» Problem to solve:
Looking at the entries below, how many lines include the word "https"? Answer with the number alone.

» Exercise data:

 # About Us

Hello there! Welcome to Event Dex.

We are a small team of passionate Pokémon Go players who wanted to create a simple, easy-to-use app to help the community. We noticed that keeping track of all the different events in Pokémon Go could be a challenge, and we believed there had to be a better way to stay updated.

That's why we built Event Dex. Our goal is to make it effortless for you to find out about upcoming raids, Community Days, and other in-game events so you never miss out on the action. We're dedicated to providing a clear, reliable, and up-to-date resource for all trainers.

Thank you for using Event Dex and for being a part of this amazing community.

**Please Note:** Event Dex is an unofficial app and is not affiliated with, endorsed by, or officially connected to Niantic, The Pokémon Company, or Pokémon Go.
==
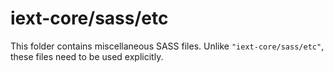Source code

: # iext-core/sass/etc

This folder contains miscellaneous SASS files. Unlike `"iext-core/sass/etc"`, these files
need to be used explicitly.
---
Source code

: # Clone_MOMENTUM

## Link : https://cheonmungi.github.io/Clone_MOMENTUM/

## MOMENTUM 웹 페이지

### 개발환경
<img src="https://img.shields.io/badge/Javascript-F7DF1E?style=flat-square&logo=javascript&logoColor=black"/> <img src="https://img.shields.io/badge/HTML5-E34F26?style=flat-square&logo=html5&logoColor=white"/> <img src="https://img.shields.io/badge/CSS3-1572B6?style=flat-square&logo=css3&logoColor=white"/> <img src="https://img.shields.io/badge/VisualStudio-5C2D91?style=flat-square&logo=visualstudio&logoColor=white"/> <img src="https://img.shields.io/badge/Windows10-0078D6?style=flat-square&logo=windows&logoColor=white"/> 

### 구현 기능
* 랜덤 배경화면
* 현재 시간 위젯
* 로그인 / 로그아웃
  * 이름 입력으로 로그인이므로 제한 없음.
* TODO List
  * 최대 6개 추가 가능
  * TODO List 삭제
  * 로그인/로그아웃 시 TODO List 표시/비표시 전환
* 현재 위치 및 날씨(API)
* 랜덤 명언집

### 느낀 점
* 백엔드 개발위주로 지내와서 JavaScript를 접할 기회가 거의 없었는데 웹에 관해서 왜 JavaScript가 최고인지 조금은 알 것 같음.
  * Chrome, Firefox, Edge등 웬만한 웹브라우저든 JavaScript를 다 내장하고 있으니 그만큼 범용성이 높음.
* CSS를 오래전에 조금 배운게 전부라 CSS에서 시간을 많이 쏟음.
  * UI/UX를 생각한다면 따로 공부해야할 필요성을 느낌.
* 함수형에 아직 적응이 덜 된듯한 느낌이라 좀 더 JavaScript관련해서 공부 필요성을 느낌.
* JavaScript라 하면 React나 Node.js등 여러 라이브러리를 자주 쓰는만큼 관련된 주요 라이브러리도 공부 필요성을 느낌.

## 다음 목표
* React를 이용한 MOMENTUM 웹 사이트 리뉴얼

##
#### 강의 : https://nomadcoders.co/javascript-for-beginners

» Response:
3